The problem:
Go through the data below and copy each line where the word "theo" occurs.

(Data in this exercise begins)

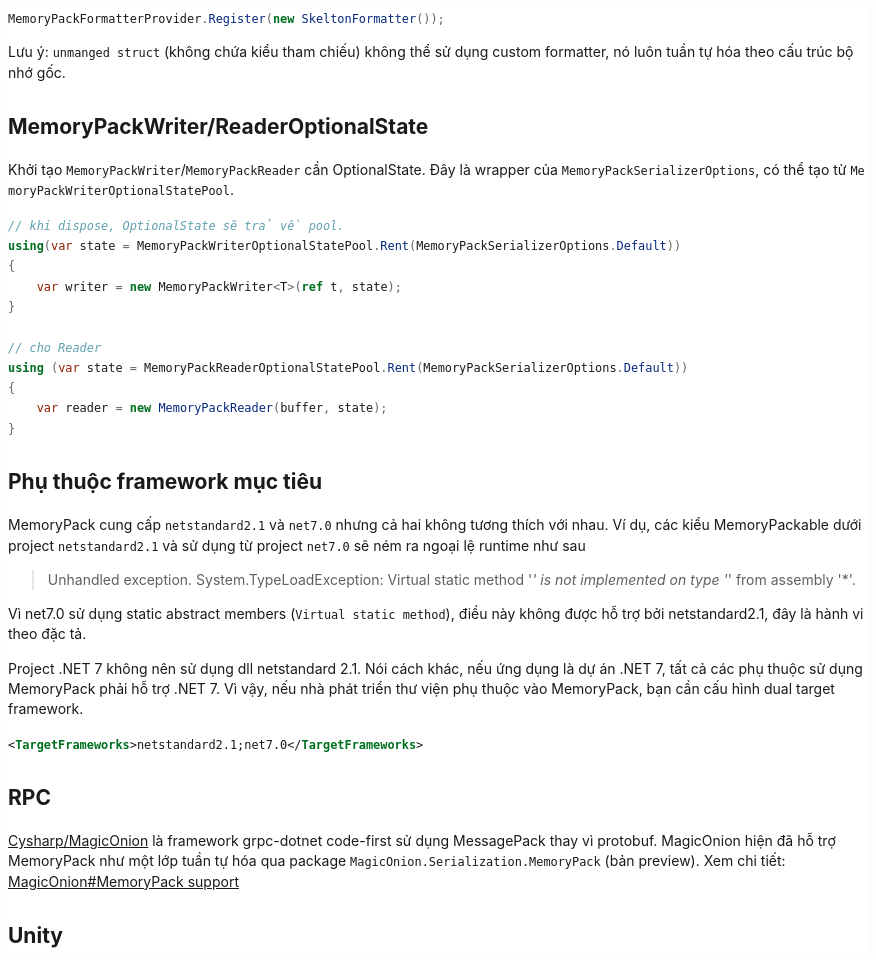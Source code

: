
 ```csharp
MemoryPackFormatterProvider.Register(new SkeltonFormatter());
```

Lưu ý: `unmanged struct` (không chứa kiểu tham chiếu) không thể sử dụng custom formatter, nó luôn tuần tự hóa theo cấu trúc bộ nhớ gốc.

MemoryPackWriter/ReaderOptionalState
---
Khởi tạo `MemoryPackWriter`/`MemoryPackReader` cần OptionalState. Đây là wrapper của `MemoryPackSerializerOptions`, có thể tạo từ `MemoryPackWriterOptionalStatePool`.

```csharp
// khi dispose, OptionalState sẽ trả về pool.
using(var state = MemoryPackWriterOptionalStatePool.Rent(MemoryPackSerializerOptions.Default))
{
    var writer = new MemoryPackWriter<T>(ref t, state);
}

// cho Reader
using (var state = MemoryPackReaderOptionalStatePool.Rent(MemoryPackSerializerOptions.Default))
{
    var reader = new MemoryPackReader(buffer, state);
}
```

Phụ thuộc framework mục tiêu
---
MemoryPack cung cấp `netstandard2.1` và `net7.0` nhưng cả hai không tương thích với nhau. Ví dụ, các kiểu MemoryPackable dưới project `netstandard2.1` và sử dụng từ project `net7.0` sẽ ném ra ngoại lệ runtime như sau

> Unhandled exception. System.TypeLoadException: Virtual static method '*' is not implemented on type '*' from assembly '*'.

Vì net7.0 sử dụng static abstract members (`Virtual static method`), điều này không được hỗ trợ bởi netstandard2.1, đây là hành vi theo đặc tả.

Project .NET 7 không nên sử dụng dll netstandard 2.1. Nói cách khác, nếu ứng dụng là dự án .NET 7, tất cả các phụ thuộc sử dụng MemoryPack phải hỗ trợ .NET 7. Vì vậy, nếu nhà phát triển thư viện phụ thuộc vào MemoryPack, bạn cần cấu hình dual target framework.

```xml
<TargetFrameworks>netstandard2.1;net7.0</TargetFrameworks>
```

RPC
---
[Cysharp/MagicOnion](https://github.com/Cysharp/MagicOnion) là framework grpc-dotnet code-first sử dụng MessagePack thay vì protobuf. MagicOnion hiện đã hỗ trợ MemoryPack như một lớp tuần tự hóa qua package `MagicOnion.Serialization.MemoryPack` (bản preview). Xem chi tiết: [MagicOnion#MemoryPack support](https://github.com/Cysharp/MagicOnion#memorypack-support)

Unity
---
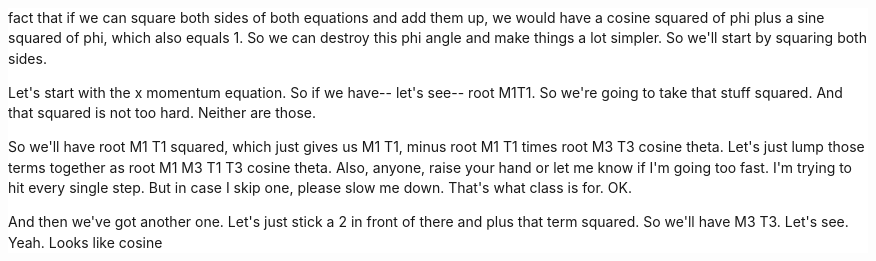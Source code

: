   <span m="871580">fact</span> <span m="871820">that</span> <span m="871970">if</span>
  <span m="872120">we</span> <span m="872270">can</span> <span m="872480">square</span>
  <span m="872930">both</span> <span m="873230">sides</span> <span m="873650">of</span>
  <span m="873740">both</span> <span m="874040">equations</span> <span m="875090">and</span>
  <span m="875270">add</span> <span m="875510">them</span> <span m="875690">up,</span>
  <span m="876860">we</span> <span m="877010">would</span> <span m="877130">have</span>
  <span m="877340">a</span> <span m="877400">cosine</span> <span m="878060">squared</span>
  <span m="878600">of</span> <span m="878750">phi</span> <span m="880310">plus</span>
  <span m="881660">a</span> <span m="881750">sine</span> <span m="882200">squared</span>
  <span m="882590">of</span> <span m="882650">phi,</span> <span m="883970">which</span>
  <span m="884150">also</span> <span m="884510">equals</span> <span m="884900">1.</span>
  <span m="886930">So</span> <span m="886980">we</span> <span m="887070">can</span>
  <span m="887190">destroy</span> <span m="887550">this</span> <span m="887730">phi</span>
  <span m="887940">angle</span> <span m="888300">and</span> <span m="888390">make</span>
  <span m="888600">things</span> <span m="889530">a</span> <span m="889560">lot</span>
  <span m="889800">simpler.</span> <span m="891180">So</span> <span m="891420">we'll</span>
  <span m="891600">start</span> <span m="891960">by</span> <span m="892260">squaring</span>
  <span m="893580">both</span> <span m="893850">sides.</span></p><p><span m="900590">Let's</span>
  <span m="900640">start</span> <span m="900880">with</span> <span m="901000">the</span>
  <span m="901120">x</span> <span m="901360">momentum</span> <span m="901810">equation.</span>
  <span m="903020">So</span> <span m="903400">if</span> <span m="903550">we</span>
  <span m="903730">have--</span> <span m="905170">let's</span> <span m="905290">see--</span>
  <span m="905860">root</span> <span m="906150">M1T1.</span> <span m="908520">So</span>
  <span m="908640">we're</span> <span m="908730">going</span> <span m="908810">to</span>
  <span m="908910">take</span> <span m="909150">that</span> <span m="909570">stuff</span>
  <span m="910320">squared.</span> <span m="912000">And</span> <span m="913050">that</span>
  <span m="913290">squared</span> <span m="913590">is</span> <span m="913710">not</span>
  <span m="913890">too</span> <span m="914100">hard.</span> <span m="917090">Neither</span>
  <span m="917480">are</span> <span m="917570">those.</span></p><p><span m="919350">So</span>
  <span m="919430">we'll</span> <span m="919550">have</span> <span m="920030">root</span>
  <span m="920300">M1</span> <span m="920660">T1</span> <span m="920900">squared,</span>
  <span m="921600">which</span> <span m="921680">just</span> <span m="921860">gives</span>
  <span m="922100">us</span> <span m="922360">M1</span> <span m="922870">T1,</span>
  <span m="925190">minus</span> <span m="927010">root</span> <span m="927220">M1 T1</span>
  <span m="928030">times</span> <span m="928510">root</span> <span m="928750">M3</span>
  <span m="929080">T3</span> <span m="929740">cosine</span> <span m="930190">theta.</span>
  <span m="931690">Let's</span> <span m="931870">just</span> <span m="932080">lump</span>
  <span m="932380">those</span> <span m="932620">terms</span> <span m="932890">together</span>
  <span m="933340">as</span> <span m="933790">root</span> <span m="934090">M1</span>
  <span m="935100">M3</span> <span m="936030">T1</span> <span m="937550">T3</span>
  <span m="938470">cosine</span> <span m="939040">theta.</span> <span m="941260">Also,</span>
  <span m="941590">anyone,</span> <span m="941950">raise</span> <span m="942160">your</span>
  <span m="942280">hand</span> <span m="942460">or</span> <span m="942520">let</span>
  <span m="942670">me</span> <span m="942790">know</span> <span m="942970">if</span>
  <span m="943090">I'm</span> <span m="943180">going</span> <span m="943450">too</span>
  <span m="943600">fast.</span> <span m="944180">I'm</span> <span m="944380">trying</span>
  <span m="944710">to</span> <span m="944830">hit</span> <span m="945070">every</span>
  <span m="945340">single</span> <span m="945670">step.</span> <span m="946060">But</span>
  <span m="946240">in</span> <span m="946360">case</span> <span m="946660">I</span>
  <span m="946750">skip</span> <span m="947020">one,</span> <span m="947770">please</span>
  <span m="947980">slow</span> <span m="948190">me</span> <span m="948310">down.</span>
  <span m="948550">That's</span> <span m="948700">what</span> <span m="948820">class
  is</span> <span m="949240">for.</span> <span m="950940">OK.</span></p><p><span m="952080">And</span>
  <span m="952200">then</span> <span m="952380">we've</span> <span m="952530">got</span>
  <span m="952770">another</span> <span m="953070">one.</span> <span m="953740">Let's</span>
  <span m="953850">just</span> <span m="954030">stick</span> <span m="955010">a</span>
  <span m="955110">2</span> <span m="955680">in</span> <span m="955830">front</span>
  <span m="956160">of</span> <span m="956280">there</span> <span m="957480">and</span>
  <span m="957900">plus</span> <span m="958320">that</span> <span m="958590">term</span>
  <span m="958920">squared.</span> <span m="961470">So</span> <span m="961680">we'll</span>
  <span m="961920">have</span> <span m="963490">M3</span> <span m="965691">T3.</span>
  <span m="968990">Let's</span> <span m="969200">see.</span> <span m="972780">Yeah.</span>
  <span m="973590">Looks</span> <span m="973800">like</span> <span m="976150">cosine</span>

(Data in this exercise ends)

Response to the exercise:
Lưu ý: `unmanged struct` (không chứa kiểu tham chiếu) không thể sử dụng custom formatter, nó luôn tuần tự hóa theo cấu trúc bộ nhớ gốc.
Vì net7.0 sử dụng static abstract members (`Virtual static method`), điều này không được hỗ trợ bởi netstandard2.1, đây là hành vi theo đặc tả.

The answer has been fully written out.